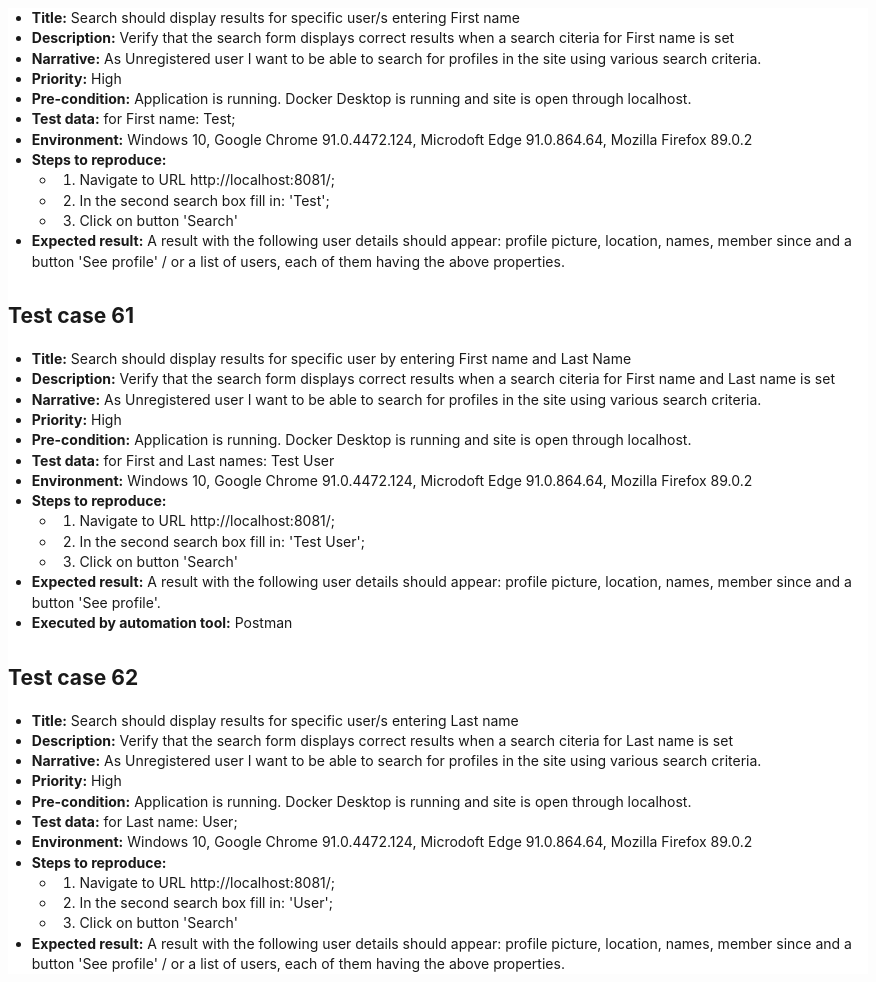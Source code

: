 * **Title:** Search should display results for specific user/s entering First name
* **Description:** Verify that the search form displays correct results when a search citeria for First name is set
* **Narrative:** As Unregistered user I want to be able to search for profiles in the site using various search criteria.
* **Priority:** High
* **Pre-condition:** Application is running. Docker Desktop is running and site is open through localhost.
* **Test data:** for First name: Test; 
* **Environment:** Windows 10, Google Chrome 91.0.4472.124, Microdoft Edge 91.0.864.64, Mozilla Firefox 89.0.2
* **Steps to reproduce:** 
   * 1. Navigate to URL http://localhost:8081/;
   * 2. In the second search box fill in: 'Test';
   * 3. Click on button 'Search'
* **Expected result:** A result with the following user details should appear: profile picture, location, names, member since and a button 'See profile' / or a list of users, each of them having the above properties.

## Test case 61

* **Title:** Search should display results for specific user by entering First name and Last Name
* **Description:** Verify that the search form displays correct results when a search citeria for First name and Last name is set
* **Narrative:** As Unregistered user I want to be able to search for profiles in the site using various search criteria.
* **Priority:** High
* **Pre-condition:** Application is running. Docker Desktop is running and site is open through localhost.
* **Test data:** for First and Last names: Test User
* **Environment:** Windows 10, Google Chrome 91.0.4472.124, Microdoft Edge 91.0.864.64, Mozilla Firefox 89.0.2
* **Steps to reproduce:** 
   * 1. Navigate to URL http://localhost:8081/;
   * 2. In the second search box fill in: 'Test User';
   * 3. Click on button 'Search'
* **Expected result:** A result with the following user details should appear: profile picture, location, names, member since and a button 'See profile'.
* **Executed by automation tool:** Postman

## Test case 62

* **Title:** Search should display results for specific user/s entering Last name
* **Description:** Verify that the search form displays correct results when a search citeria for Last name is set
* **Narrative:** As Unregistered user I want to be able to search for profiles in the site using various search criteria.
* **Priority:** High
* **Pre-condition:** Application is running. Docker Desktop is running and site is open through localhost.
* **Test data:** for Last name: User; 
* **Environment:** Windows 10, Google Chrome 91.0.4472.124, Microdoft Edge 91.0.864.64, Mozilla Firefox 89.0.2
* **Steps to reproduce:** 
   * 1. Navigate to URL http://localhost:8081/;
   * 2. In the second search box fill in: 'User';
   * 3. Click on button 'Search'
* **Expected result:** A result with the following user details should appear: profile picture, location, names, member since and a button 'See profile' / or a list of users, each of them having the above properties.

####################

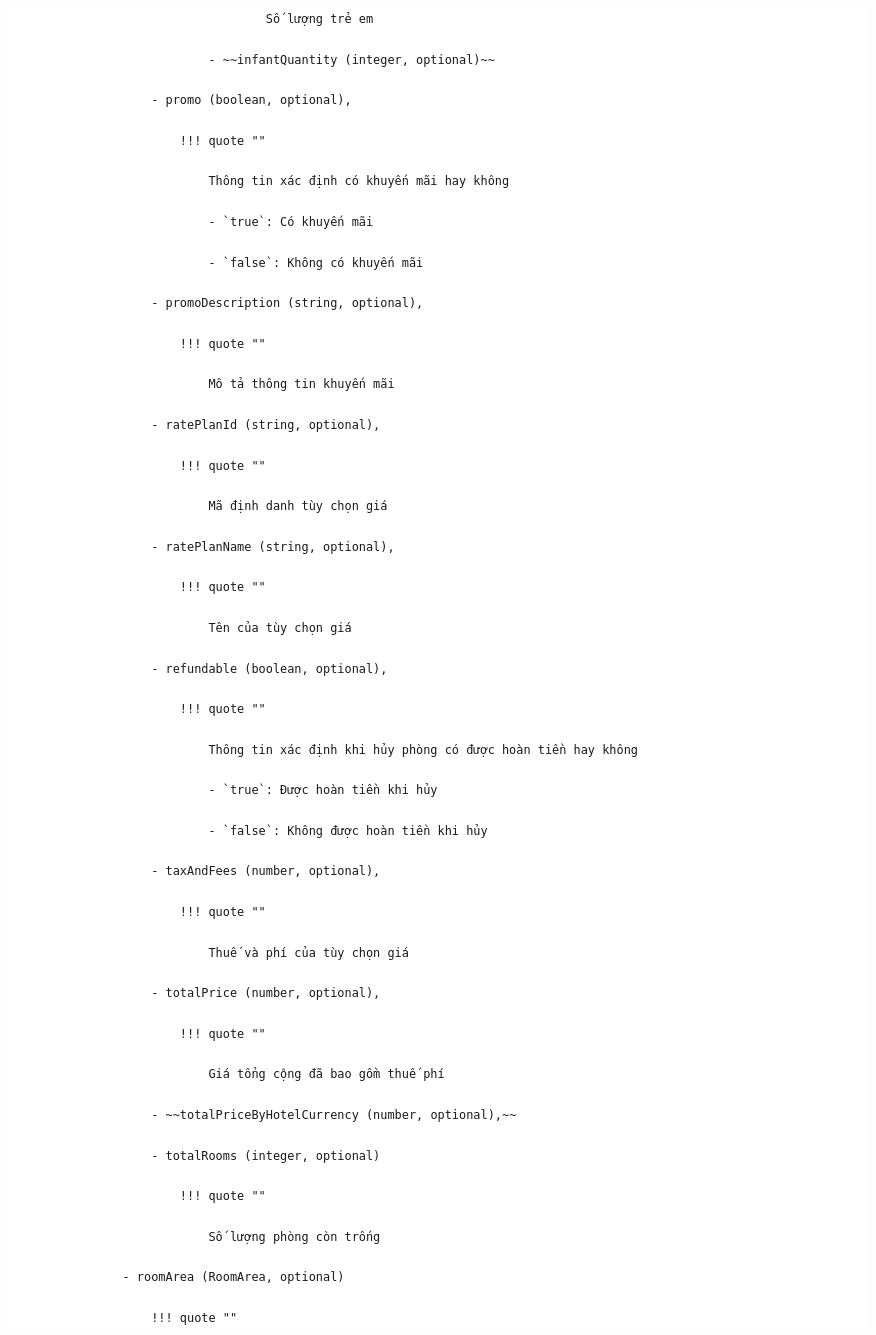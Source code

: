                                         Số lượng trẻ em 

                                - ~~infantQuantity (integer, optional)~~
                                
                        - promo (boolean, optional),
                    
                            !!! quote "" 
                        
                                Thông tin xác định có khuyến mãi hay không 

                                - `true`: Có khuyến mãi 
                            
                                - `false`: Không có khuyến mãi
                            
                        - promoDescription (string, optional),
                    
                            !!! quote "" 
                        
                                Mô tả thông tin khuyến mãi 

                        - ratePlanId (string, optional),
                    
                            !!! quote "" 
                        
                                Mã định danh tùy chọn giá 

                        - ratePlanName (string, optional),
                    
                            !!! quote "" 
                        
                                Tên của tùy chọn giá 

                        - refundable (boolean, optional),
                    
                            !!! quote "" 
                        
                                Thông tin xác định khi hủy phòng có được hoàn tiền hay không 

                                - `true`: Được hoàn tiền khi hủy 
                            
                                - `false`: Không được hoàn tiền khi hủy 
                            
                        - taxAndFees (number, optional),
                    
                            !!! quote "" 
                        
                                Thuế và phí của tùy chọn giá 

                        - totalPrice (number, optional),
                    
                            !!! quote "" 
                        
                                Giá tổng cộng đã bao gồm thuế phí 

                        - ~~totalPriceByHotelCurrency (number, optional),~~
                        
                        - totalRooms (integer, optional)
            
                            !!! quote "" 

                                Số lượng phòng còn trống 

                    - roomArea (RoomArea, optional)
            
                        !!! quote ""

####################

TRY IT
Return every line of the preceding records in which the word "true" appears.

OUTPUT FOR THIS TASK
                                - `true`: Có khuyến mãi 
                                - `true`: Được hoàn tiền khi hủy 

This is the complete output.